What you have to do: Within the entries below, count the lines that hold the string "frontend" and give only that number.

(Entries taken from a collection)
──────

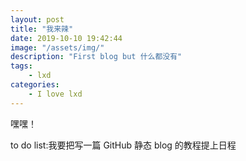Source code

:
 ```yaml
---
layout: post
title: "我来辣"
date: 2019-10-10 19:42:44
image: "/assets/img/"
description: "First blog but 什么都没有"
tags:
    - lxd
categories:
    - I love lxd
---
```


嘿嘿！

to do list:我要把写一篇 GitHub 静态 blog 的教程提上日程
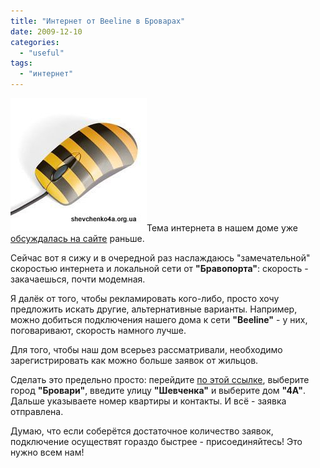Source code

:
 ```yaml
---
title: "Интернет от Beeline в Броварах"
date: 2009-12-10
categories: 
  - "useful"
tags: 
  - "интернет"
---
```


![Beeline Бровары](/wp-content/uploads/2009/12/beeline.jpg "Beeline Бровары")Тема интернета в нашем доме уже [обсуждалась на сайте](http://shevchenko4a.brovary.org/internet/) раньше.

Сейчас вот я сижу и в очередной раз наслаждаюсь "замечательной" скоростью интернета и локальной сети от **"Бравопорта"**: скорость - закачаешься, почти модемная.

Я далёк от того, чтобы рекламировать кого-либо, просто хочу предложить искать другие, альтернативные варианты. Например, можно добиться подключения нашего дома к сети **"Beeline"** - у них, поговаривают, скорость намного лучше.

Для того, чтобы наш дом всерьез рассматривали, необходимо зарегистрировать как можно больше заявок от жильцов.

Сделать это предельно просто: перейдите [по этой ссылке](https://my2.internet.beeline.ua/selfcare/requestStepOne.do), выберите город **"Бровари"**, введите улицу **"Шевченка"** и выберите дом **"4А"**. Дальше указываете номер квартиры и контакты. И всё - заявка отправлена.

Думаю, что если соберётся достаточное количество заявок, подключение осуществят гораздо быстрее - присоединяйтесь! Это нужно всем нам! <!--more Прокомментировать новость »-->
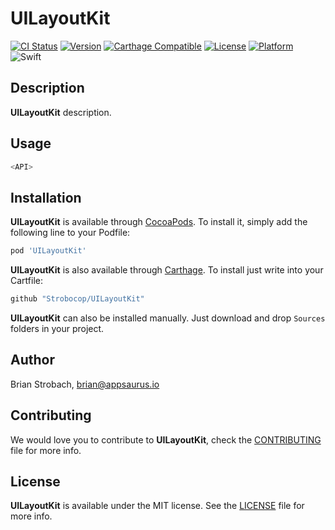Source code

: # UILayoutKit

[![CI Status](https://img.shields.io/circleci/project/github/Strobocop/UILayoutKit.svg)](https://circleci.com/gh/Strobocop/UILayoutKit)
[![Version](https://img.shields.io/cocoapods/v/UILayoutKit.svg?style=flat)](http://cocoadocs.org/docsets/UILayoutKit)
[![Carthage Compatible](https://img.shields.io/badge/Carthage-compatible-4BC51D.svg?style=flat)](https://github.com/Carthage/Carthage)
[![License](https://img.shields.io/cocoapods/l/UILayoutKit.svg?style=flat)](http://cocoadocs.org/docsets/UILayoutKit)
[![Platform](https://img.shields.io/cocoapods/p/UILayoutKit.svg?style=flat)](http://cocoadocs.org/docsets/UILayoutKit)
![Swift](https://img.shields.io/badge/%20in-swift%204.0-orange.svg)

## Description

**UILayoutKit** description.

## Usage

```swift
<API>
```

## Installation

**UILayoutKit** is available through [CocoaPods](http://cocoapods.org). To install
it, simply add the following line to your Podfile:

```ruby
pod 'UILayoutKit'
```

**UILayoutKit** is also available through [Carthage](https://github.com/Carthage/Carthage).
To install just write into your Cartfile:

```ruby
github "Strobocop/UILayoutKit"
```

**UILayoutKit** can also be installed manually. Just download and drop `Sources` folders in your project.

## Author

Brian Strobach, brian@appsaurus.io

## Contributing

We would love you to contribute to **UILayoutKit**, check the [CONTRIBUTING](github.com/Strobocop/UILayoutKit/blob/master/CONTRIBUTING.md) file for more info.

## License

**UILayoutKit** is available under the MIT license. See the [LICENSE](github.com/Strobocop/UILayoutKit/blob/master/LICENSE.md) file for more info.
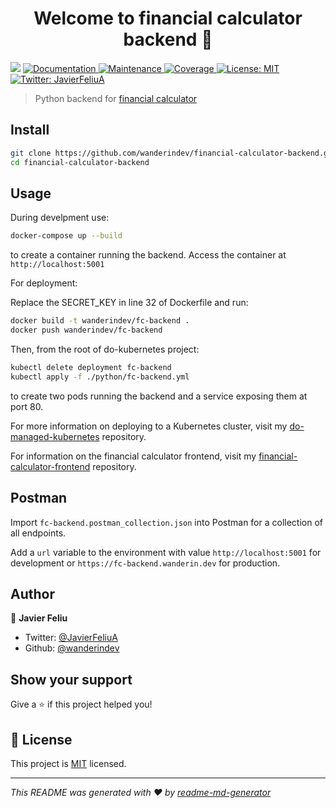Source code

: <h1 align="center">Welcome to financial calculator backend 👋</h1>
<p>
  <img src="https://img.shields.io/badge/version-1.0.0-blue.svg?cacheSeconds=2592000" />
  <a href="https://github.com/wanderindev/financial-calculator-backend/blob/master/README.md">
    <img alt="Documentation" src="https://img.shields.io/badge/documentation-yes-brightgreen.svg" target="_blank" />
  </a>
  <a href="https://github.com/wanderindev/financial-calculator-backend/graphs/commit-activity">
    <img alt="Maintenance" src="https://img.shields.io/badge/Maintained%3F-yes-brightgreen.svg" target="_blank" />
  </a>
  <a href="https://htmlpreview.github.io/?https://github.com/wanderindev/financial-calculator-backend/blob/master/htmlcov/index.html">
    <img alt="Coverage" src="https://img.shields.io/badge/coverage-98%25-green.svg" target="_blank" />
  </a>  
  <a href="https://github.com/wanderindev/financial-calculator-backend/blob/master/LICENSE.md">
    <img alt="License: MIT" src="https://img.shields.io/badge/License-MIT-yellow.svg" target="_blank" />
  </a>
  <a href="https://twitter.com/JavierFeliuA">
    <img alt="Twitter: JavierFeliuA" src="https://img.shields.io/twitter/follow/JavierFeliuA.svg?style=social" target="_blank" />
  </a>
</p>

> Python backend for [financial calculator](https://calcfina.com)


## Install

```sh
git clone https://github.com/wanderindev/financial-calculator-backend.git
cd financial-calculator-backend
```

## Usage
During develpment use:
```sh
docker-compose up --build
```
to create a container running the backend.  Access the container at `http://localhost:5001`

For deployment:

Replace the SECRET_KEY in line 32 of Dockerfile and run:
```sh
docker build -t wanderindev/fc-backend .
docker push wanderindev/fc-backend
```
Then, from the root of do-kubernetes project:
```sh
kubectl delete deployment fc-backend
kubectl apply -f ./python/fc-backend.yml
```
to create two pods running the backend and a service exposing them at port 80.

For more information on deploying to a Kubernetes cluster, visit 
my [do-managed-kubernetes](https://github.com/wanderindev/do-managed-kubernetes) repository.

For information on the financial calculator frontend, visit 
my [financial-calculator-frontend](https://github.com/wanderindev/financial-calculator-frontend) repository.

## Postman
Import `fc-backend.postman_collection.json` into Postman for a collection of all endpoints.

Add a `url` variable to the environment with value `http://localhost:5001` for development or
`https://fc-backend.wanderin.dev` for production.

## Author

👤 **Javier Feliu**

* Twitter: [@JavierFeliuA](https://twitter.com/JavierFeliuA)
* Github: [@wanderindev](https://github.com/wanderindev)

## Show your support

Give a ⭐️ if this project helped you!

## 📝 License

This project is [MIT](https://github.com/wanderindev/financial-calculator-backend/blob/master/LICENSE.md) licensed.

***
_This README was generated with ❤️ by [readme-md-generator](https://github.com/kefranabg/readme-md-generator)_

──────

Exercise result: 2